Tal como defendeu na primeira resposta dada em fevereiro, a ERSE diz que necessário “avançar de forma concreta na implementação de um mercado ibérico de gás natural, robustamente integrado com o centro da Europa”. Depois de sublinhar que fez o que lhe competia por via regulamentar, com a adaptação das regras necessários ao funcionamento de um mercado mais integrado, com Espanha e o resto da Europa, o regulador devolve a bola ao Governo, a quem compete tomar os passos políticos necessários para concretizar o mercado ibérico de gás natural (MIBGAS). Ao mesmo tempo, diz-se disponível “para contribuir para os trabalhos que o Governo identifique como necessários e prementes para a concretização do Mercado Ibérico de Gás Natural”.

A carta lembra que a sociedade MIBGAS foi já reconhecida como a operadora neste mercado, mas que esta entidade, ao contrário do que defende a ERSE, “considera que apenas poderá listar produtos com entrega em Portugal, “depois de formalizado o acordo entre os dois Estados (Portugal e Espanha) que defina expressamente essa circunstância”.

A criação do MIBGAS, a versão gasista do MIBEL (mercado ibérico de eletricidade) tem sido defendida por vários governos portugueses, incluindo o atual, mas o vazio político que marcou o o último ano do lado espanhol, com a indefinição em relação à solução governativa, travou o andamento deste projeto. Por outro lado, é conhecida a resistência francesa em reforçar as interligações de energia com a Península Ibérica, ainda tenha usado essa capacidade para se abastecer quando uma parte importante do seu parque de centrais nucleares esteve parado, procura que foi a principal razão para a subida dos preços da eletricidade em janeiro.

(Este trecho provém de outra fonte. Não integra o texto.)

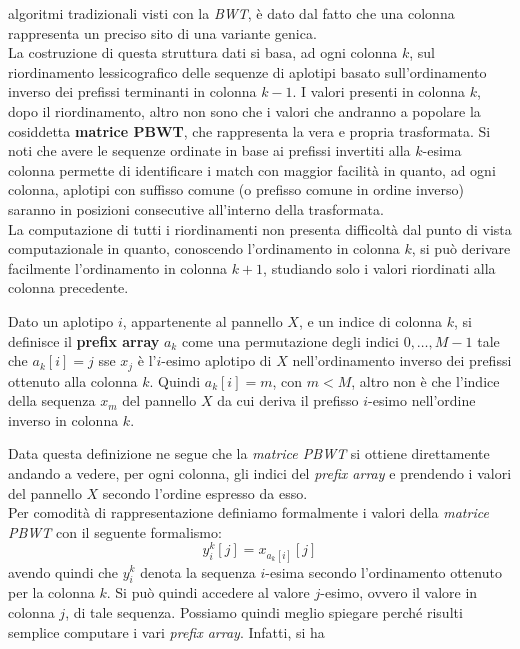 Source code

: algoritmi tradizionali visti con la \textit{BWT}, è dato dal fatto che una
colonna rappresenta un preciso sito di una variante genica. \\
La costruzione di questa struttura dati si basa, ad ogni colonna $k$, sul
riordinamento lessicografico delle sequenze di aplotipi basato sull'ordinamento
inverso dei prefissi terminanti in colonna $k-1$. I valori presenti in colonna
$k$, dopo il riordinamento, altro non sono che i valori che andranno a popolare
la cosiddetta \textbf{matrice PBWT}, che rappresenta la vera e propria
trasformata. Si noti che avere le sequenze 
ordinate in base ai prefissi invertiti alla $k$-esima colonna permette di
identificare i match con maggior facilità in quanto, ad ogni colonna, aplotipi
con suffisso comune (o prefisso comune in ordine inverso) saranno in posizioni
consecutive all'interno della trasformata.\\
La computazione di tutti i riordinamenti non presenta difficoltà dal punto di
vista computazionale in quanto, conoscendo l'ordinamento in colonna $k$, si può
derivare facilmente l'ordinamento in colonna $k+1$, studiando solo i valori
riordinati alla colonna precedente.
\begin{definizione}
  Dato un aplotipo $i$, appartenente al pannello $X$, e un indice di colonna
  $k$, si definisce il \textbf{prefix array} $a_k$ come una permutazione degli
  indici $0,\ldots, M-1$ tale che $a_k[i]=j$ sse $x_j$ è l'$i$-esimo aplotipo di
  $X$ nell'ordinamento inverso dei prefissi ottenuto alla colonna $k$. Quindi
  $a_k[i]=m$, con $m<M$, altro non è che l'indice della sequenza $x_m$ del
  pannello $X$ da cui deriva il prefisso $i$-esimo nell'ordine inverso
  in colonna $k$.
\end{definizione}
Data questa definizione ne segue che la \textit{matrice PBWT} si ottiene
direttamente andando a vedere, per ogni colonna, gli indici del \textit{prefix
  array} e prendendo i valori del pannello $X$ secondo l'ordine espresso da
esso.\\ 
Per comodità di rappresentazione definiamo formalmente i valori della
\textit{matrice PBWT} con il seguente formalismo:
\begin{equation}
  \label{eq:pbwty}
  y_i^k[j]=x_{a_k[i]}[j]
\end{equation}
avendo quindi che $y_i^k$ denota la sequenza $i$-esima secondo l'ordinamento
ottenuto per la colonna $k$. Si può quindi accedere al valore $j$-esimo, ovvero
il valore in colonna $j$, di tale
sequenza. Possiamo quindi meglio spiegare perché risulti 
semplice computare i vari \textit{prefix array}. Infatti, si ha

A ERSE destaca as restrições do mercado português, e ibérico, do gás natural que está dependente do abastecimento de dois contratos de abastecimento do longo prazo, com a Argélia e a Nigéria, que fornecem por gasoduto e por barco, isolado dos hubs da Europa central e do Norte, que recebem gás de diversas origens geográficas (uma das mais importantes é a Rússia). Por outro lado, e apesar da flexibilidade introduzida pela capacidade de importar gás via terminais como o de Sines, no curto prazo, a “rigidez contratual poderá não responder a variações de procura, sobretudo em situações de acréscimos de consumo”, como a verificada no início do ano.

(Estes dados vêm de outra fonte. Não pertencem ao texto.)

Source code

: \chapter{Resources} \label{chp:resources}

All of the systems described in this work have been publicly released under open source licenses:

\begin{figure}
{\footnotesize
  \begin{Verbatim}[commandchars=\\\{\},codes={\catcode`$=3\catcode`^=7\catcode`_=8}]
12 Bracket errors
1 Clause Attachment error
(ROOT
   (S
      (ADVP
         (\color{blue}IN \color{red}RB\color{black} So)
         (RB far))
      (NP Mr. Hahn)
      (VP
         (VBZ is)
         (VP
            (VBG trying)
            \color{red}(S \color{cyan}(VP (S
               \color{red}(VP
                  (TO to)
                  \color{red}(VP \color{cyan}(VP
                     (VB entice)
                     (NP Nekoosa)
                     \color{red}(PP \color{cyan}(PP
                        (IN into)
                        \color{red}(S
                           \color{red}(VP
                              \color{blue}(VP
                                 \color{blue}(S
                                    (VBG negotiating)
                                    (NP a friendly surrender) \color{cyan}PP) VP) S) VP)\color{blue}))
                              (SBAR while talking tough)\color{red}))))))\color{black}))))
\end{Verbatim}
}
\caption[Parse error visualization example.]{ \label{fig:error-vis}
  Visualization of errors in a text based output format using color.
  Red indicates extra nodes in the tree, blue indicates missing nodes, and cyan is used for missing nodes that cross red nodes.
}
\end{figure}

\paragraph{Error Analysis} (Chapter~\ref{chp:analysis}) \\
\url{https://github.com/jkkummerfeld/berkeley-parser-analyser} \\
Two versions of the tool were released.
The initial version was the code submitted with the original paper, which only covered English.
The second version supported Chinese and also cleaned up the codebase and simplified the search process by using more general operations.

A ERSE aponta ainda para a existência “de congestionamentos contratuais no fornecimento de gás natural com proveniência de gás natural de Argélia” que restringiram as entregas à Península Ibérica, e outros destinos europeus, concluindo que só uma maior integração com os mercados do centro e do norte da Europa permite fazer uma arbitragem com o gás de outros fornecedores e assim obter uma resposta mais vantajosa para os consumos de mais curto prazo.